A Bibliex lançou o livro Mulher de Militar, de Dímia Fargon, que contém um belo relato dos dois anos que ela e o marido passaram em Bagdá, no início dos anos 80. Li o testemunho da autora e confirmei o que já sabia, só que com um enfoque diferente, o de uma dona de casa vivendo no país de Saddam Hussein.
No início dos anos 80, havia um grande contingente de brasileiros no Iraque. Destacavam-se empresas como a Avibras e a Engesa, que vendiam armamentos, a Volkswagen do Brasil exportava para aquele país milhares de carros, e a centenhas de brasileiros viviam num acampamento da construtora Mendes Júnior próximo à região de conflito entre o Iraque e o Irã.
Eu mesmo estive no Iraque em 1998 e pude constatar a excelência de suas rodovias e repartir as ruas de Bagdá repletas de Passat com seus parabrisas traseiros estampando um adesivo escrito "Made in Brazil".
A estreita ligação do Brasil com o Iraque derivou do choque do petróleo de 1973. Nossa economia foi fortemente abalada com as sucessivas altas daquele produto, forçadas pela OPEP como forma de castigar o ocidente pelo apoio a Israel.
Nossa diplomacia era mais destemida naquela época e estreitamos os laços com o Iraque. Havia um embargo contra aquele país, que nacionalizara a exploração de seu petróleo.
Saddam Hussein queria desenvolver rapidamente seu país e projetar-se como grande líder no Oriente Médio. Para isso, associou-se ao Brasil, que precisava aliviar o imenso déficit na sua balança comercial devido à importação do petróleo. No final dos anos 70, o Brasil , tinha capacidade técnica para conduzir as obras de infraestrutura que o Iraque necessitava; possuía uma indústria de material bélico com produtos de boa qualidade; e, de quebra, conduzia um programa de desenvolvimento da tecnologia nuclear.
Esse último aspecto foi o principal motivador da espionagem de americanos e israelenses em nosso país.
De uma forma ou de outra, nosso pais continuou vinculado ao Irã e Iraque.
Em 2002, o diretor-geral da Organização para a Proibição de Armas Químicas, o embaixador brasileiro José Bustani, sofreu um forte ataque dos EUA por causa de suas ações que buscavam convencer o Iraque a aderir àquela organização.
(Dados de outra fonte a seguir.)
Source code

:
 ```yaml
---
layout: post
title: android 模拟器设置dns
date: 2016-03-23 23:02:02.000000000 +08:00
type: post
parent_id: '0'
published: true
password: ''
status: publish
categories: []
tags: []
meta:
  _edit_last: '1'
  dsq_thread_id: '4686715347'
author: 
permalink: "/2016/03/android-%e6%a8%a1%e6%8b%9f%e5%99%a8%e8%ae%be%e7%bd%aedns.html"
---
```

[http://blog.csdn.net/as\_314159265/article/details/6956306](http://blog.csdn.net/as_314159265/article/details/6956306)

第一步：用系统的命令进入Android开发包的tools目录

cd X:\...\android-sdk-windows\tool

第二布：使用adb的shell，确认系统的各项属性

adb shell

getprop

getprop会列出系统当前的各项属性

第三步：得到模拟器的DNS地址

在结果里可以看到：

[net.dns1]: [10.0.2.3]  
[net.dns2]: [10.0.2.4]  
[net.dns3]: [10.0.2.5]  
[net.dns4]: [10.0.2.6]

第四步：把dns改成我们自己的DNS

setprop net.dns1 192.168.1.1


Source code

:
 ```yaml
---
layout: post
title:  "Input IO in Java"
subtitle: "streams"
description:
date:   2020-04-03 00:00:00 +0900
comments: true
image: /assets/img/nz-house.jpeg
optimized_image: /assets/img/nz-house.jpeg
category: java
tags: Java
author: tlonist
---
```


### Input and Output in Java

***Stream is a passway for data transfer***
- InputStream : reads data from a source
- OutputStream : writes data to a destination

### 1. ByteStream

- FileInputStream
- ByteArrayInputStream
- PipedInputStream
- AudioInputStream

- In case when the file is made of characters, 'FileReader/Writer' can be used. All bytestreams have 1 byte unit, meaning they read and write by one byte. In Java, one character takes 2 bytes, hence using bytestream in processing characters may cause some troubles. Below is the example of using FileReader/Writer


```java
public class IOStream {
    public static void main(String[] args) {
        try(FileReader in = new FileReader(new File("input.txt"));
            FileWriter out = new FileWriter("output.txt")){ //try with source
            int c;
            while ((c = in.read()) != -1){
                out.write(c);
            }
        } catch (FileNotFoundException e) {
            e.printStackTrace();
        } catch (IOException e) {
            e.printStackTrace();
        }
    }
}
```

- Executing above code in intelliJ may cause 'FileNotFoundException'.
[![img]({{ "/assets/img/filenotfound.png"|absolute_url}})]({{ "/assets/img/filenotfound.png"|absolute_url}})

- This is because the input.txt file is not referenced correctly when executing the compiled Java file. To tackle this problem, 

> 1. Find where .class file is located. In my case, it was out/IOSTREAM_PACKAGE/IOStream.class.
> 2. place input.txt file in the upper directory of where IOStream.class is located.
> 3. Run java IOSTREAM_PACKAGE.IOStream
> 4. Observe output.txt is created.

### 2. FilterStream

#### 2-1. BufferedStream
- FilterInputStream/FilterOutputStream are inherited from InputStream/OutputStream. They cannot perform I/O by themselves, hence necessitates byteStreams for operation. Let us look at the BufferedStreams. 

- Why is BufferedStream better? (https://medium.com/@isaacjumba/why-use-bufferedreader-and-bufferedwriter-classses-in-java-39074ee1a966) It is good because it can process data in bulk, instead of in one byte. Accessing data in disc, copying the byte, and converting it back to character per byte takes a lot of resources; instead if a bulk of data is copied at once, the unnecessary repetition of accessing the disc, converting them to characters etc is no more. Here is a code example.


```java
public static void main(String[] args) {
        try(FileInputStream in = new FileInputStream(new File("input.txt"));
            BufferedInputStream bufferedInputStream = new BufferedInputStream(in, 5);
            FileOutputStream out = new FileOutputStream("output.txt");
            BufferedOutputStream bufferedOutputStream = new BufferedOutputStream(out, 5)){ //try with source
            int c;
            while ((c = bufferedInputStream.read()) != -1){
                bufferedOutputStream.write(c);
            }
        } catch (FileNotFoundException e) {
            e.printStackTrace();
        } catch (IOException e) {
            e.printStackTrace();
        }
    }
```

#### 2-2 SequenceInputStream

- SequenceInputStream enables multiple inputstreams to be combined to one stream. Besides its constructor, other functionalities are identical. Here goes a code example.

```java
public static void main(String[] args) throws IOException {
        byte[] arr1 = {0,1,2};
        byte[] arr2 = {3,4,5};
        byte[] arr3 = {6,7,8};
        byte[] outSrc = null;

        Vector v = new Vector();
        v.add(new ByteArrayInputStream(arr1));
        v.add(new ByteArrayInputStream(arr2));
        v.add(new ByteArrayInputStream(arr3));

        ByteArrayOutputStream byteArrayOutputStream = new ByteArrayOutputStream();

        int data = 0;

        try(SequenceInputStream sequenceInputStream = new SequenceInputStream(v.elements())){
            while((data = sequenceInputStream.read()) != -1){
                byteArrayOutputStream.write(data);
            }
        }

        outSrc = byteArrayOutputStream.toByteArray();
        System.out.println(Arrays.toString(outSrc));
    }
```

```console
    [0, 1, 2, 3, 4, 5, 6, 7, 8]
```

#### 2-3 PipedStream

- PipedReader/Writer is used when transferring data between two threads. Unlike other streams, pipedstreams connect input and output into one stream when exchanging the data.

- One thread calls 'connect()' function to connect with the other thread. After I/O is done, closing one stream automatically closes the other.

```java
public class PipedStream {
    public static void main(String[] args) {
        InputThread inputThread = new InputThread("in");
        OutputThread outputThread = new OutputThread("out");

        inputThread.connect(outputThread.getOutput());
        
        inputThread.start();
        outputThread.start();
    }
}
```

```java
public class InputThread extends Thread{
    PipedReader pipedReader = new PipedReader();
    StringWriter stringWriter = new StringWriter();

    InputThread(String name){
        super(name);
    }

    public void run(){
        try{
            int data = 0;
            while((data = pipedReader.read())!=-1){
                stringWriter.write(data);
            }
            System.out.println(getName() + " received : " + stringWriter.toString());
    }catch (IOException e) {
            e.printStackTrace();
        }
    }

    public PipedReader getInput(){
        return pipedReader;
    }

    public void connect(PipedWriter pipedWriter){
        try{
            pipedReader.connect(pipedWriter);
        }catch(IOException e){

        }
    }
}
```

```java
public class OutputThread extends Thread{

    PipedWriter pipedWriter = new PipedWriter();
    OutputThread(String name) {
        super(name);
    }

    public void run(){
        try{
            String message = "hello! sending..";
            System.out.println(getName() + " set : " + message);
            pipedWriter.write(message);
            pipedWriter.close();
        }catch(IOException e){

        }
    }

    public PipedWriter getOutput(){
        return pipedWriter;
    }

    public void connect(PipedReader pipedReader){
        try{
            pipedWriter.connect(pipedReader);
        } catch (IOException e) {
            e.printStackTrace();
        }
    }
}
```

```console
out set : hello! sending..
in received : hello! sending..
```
Caso os iraquianos concordassem em receber inspetores daquela organização internacional, os americanos perderiam o principal argumento para a invasão daquele país no ano seguinte.
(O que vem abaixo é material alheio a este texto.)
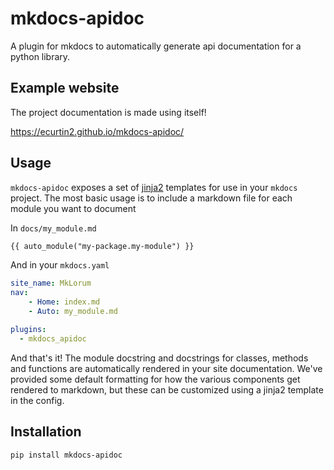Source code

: # mkdocs-apidoc

A plugin for mkdocs to automatically generate api documentation
for a python library. 

## Example website

The project documentation is made using itself!

https://ecurtin2.github.io/mkdocs-apidoc/

## Usage

`mkdocs-apidoc` exposes a set of [jinja2](https://jinja.palletsprojects.com/en/2.11.x/) templates
for use in your `mkdocs` project. The most basic usage is to include a markdown file for 
each module you want to document

In `docs/my_module.md`
```markdown
{{ auto_module("my-package.my-module") }}
```

And in your `mkdocs.yaml`
```yaml
site_name: MkLorum
nav:
    - Home: index.md
    - Auto: my_module.md

plugins:
  - mkdocs_apidoc
```

And that's it! The module docstring and docstrings for classes, methods
and functions are automatically rendered in your site documentation. We've
provided some default formatting for how the various components get rendered to markdown, 
but these can be customized using a jinja2 template in the config. 


## Installation

`pip install mkdocs-apidoc`
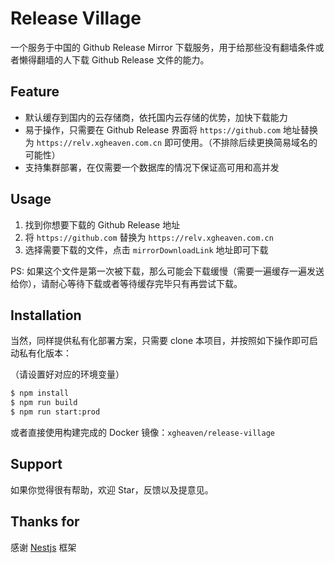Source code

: # Release Village

一个服务于中国的 Github Release Mirror 下载服务，用于给那些没有翻墙条件或者懒得翻墙的人下载 Github Release 文件的能力。

## Feature

- 默认缓存到国内的云存储商，依托国内云存储的优势，加快下载能力
- 易于操作，只需要在 Github Release 界面将 `https://github.com` 地址替换为 `https://relv.xgheaven.com.cn` 即可使用。（不排除后续更换简易域名的可能性）
- 支持集群部署，在仅需要一个数据库的情况下保证高可用和高并发

## Usage

1. 找到你想要下载的 Github Release 地址
2. 将 `https://github.com` 替换为 `https://relv.xgheaven.com.cn`
3. 选择需要下载的文件，点击 `mirrorDownloadLink` 地址即可下载

PS: 如果这个文件是第一次被下载，那么可能会下载缓慢（需要一遍缓存一遍发送给你），请耐心等待下载或者等待缓存完毕只有再尝试下载。

## Installation

当然，同样提供私有化部署方案，只需要 clone 本项目，并按照如下操作即可启动私有化版本：

（请设置好对应的环境变量）

```bash
$ npm install
$ npm run build
$ npm run start:prod
```

或者直接使用构建完成的 Docker 镜像：`xgheaven/release-village`

## Support

如果你觉得很有帮助，欢迎 Star，反馈以及提意见。

## Thanks for

感谢 [Nestjs](https://nestjs.com) 框架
O brasileiro José Bustani havia sido reeleito para o cargo em 2000, com apoio dos EUA. Dois anos depois, os americanos o retiraram do cargo sob alegação de incapacidade administrativa.
Continuando a história, no final da década passada o presidente do Brasil, Lula, surpreendeu o mundo ao tentar, com seu congênere turco, uma solução para o problema do programa nuclear iraniano. A ação brasileira também sofreu forte ataque de americanos e israelenses.
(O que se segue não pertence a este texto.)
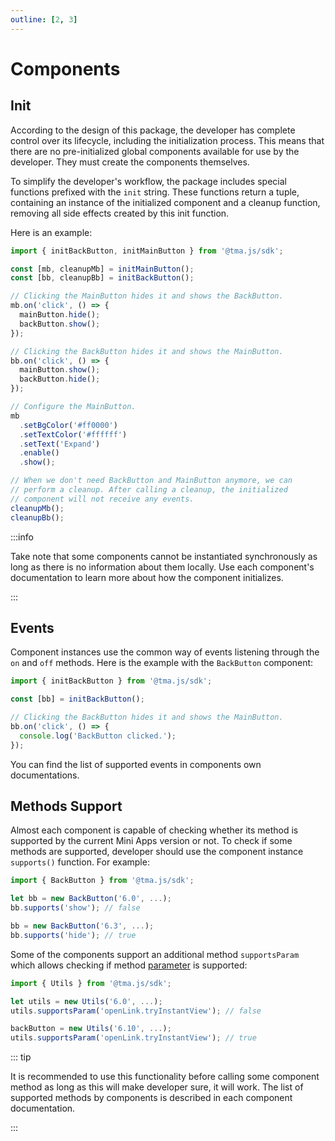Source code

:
 ```yaml
---
outline: [2, 3]
---
```


# Components

## Init

According to the design of this package, the developer has complete control over its lifecycle,
including the initialization process. This means that there are no pre-initialized global components
available for use by the developer. They must create the components themselves.

To simplify the developer's workflow, the package includes special functions prefixed with
the `init` string. These functions return a tuple, containing an instance of the initialized component
and a cleanup function, removing all side effects created by this init function.

Here is an example:

```typescript
import { initBackButton, initMainButton } from '@tma.js/sdk';

const [mb, cleanupMb] = initMainButton();
const [bb, cleanupBb] = initBackButton();

// Clicking the MainButton hides it and shows the BackButton.
mb.on('click', () => {
  mainButton.hide();
  backButton.show();
});

// Clicking the BackButton hides it and shows the MainButton.
bb.on('click', () => {
  mainButton.show();
  backButton.hide();
});

// Configure the MainButton.
mb
  .setBgColor('#ff0000')
  .setTextColor('#ffffff')
  .setText('Expand')
  .enable()
  .show();

// When we don't need BackButton and MainButton anymore, we can 
// perform a cleanup. After calling a cleanup, the initialized 
// component will not receive any events.
cleanupMb();
cleanupBb();
```

:::info

Take note that some components cannot be instantiated synchronously as long as there is no
information about them locally. Use each component's documentation to learn more about how the
component initializes.

:::

## Events

Component instances use the common way of events listening through the `on` and `off` methods.
Here is the example with the `BackButton` component:

```typescript
import { initBackButton } from '@tma.js/sdk';

const [bb] = initBackButton();

// Clicking the BackButton hides it and shows the MainButton.
bb.on('click', () => {
  console.log('BackButton clicked.');
});
```

You can find the list of supported events in components own documentations.

## Methods Support

Almost each component is capable of checking whether its method is supported by the current
Mini Apps version or not. To check if some methods are supported, developer should use the component
instance `supports()` function. For example:

```typescript
import { BackButton } from '@tma.js/sdk';

let bb = new BackButton('6.0', ...);
bb.supports('show'); // false

bb = new BackButton('6.3', ...);
bb.supports('hide'); // true
```

Some of the components support an additional method `supportsParam` which allows checking if
method <ins>parameter</ins> is supported:

```typescript
import { Utils } from '@tma.js/sdk';

let utils = new Utils('6.0', ...);
utils.supportsParam('openLink.tryInstantView'); // false

backButton = new Utils('6.10', ...);
utils.supportsParam('openLink.tryInstantView'); // true
```

::: tip

It is recommended to use this functionality before calling some component method as long as this
will make developer sure, it will work. The list of supported methods by components is described in
each component documentation.

:::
O recente vazamento de informações de Edward Snowden mostra que, naquela ocasião, os EUA também espionaram o Brasil em busca de informações que fundamentassem a ação da diplomacia americana para impor sanções ao Irã.
Esses fatos devem ser divulgados para que nós brasileiros saibamos que não estamos tão distantes como julgamos estar dos principais conflitos internacionais, nem imunes a ações hostis de outros países.